| WORK ITEM |
Copy every line of the records below that holds the word "abstract".

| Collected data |
---------------

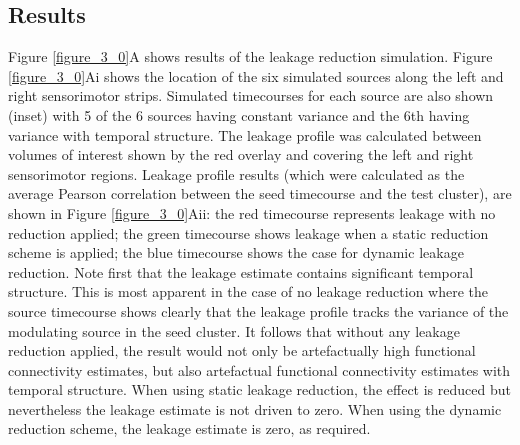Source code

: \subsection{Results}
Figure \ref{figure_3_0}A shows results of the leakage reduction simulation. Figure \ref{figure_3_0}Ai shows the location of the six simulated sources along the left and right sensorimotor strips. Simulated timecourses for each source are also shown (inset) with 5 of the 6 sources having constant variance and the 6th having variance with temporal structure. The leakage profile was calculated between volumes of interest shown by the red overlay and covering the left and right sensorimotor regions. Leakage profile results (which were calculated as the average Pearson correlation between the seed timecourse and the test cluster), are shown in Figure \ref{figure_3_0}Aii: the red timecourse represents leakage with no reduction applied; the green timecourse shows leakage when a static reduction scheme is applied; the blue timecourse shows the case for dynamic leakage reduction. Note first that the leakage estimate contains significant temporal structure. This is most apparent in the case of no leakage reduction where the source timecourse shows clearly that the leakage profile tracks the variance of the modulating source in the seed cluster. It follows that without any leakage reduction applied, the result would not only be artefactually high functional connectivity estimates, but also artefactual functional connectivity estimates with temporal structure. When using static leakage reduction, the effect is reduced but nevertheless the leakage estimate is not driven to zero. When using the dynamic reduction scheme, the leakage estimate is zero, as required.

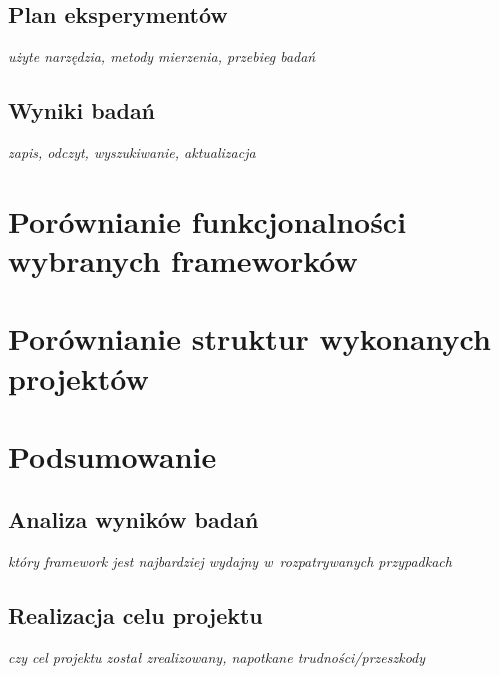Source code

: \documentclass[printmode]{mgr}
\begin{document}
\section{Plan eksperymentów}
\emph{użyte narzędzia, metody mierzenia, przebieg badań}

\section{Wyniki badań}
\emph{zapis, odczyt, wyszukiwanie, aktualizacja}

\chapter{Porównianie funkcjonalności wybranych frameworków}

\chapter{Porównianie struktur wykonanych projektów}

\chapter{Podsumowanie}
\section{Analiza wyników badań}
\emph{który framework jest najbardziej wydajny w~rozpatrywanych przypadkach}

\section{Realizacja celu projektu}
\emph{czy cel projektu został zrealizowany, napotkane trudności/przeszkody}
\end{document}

---------------

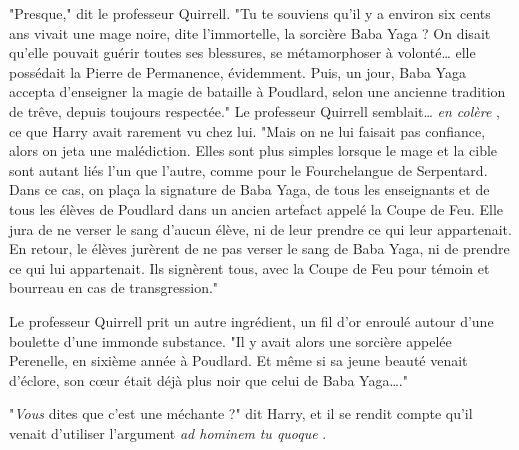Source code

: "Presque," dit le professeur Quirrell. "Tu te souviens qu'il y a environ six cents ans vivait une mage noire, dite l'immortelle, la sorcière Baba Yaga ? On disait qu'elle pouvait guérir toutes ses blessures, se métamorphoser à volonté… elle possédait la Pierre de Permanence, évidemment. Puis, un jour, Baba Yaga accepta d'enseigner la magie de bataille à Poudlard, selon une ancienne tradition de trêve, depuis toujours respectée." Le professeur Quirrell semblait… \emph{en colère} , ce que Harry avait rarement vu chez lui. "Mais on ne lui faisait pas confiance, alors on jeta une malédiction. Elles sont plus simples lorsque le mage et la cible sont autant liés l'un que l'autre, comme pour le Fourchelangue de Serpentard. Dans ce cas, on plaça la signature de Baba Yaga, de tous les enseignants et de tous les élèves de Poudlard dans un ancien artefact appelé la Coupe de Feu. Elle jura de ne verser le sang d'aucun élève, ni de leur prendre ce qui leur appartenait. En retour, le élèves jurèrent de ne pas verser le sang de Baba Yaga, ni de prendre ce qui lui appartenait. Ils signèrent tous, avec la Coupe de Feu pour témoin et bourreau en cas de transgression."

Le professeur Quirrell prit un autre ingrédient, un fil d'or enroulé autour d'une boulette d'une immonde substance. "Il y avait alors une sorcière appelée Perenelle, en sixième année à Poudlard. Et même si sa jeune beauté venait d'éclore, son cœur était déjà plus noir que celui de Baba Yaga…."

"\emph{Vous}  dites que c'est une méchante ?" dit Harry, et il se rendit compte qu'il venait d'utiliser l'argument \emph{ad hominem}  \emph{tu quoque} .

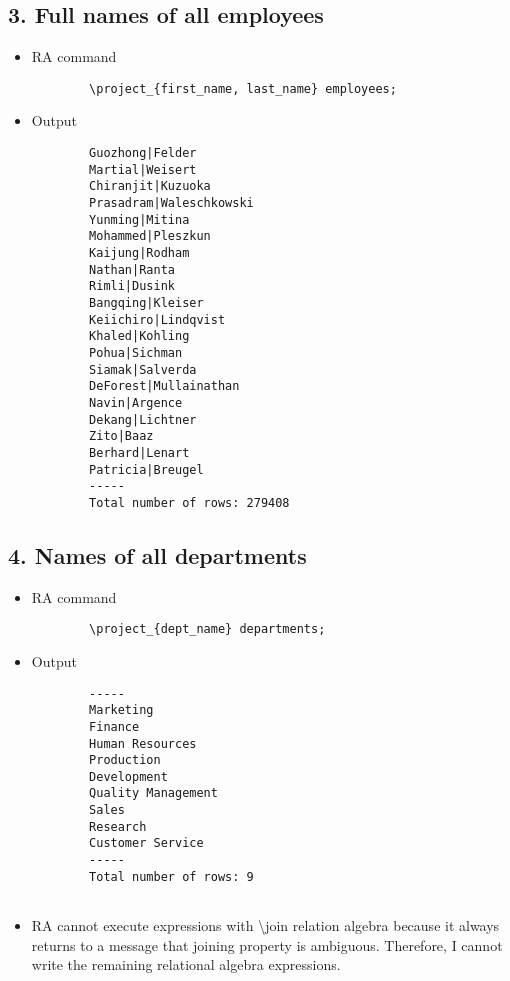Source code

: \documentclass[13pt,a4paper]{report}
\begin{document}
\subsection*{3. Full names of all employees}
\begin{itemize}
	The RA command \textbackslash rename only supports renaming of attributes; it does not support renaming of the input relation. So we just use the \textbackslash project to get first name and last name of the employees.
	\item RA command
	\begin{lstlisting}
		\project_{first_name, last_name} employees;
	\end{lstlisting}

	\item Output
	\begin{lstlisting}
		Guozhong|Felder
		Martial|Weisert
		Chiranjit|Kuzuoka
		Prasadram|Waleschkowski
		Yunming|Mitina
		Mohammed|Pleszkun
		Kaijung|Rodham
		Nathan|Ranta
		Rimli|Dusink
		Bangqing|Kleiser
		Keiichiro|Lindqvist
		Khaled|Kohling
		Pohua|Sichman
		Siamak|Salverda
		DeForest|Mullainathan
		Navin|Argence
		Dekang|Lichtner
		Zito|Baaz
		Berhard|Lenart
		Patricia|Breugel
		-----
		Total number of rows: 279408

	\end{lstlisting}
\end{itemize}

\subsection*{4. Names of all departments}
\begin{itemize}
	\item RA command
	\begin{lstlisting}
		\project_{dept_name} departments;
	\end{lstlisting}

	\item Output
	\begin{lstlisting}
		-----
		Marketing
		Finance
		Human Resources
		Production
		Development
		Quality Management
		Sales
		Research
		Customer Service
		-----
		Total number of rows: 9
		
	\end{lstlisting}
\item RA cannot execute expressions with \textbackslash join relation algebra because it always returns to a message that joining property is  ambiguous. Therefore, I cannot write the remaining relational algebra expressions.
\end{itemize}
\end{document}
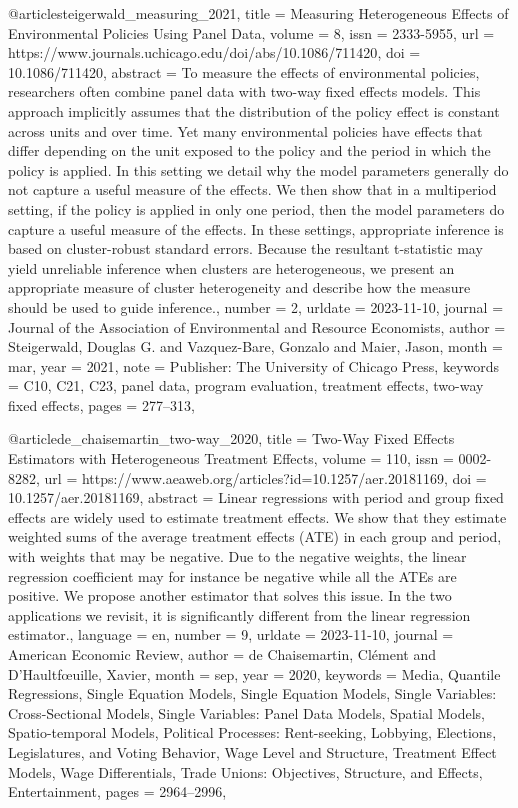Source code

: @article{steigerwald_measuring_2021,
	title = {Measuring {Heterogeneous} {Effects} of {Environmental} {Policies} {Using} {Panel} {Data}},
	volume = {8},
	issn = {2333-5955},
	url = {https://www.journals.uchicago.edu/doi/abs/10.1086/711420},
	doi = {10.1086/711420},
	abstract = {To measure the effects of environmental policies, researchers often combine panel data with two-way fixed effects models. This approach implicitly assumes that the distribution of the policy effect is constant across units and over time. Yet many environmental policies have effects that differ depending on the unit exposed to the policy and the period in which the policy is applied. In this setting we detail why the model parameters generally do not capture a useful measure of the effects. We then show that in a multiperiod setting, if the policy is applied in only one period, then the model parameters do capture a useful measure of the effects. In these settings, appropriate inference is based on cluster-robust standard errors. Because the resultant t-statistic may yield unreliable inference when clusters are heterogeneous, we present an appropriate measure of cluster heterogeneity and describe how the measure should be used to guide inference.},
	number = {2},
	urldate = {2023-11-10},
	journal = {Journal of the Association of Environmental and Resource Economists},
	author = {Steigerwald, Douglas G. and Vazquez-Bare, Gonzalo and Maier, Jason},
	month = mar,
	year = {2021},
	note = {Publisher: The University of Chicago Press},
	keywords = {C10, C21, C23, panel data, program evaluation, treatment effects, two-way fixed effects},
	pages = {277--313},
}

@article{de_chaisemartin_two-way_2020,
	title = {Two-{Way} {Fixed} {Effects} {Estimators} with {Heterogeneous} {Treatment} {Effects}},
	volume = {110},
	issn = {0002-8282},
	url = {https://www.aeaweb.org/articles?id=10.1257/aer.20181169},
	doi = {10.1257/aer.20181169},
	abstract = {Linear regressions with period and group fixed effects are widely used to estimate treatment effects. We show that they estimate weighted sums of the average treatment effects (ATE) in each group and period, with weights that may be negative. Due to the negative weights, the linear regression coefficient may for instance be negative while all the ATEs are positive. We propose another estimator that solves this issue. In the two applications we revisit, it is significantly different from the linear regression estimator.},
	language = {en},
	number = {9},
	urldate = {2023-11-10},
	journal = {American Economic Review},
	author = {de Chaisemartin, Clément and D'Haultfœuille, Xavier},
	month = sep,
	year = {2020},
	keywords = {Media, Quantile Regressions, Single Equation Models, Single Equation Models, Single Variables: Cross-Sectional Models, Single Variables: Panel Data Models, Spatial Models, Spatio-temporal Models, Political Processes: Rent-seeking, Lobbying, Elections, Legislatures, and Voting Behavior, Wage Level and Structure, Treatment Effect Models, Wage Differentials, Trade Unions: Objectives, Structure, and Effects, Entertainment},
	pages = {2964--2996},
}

---------------

| ANSWER SPACE |
	abstract = {To measure the effects of environmental policies, researchers often combine panel data with two-way fixed effects models. This approach implicitly assumes that the distribution of the policy effect is constant across units and over time. Yet many environmental policies have effects that differ depending on the unit exposed to the policy and the period in which the policy is applied. In this setting we detail why the model parameters generally do not capture a useful measure of the effects. We then show that in a multiperiod setting, if the policy is applied in only one period, then the model parameters do capture a useful measure of the effects. In these settings, appropriate inference is based on cluster-robust standard errors. Because the resultant t-statistic may yield unreliable inference when clusters are heterogeneous, we present an appropriate measure of cluster heterogeneity and describe how the measure should be used to guide inference.},
	abstract = {Linear regressions with period and group fixed effects are widely used to estimate treatment effects. We show that they estimate weighted sums of the average treatment effects (ATE) in each group and period, with weights that may be negative. Due to the negative weights, the linear regression coefficient may for instance be negative while all the ATEs are positive. We propose another estimator that solves this issue. In the two applications we revisit, it is significantly different from the linear regression estimator.},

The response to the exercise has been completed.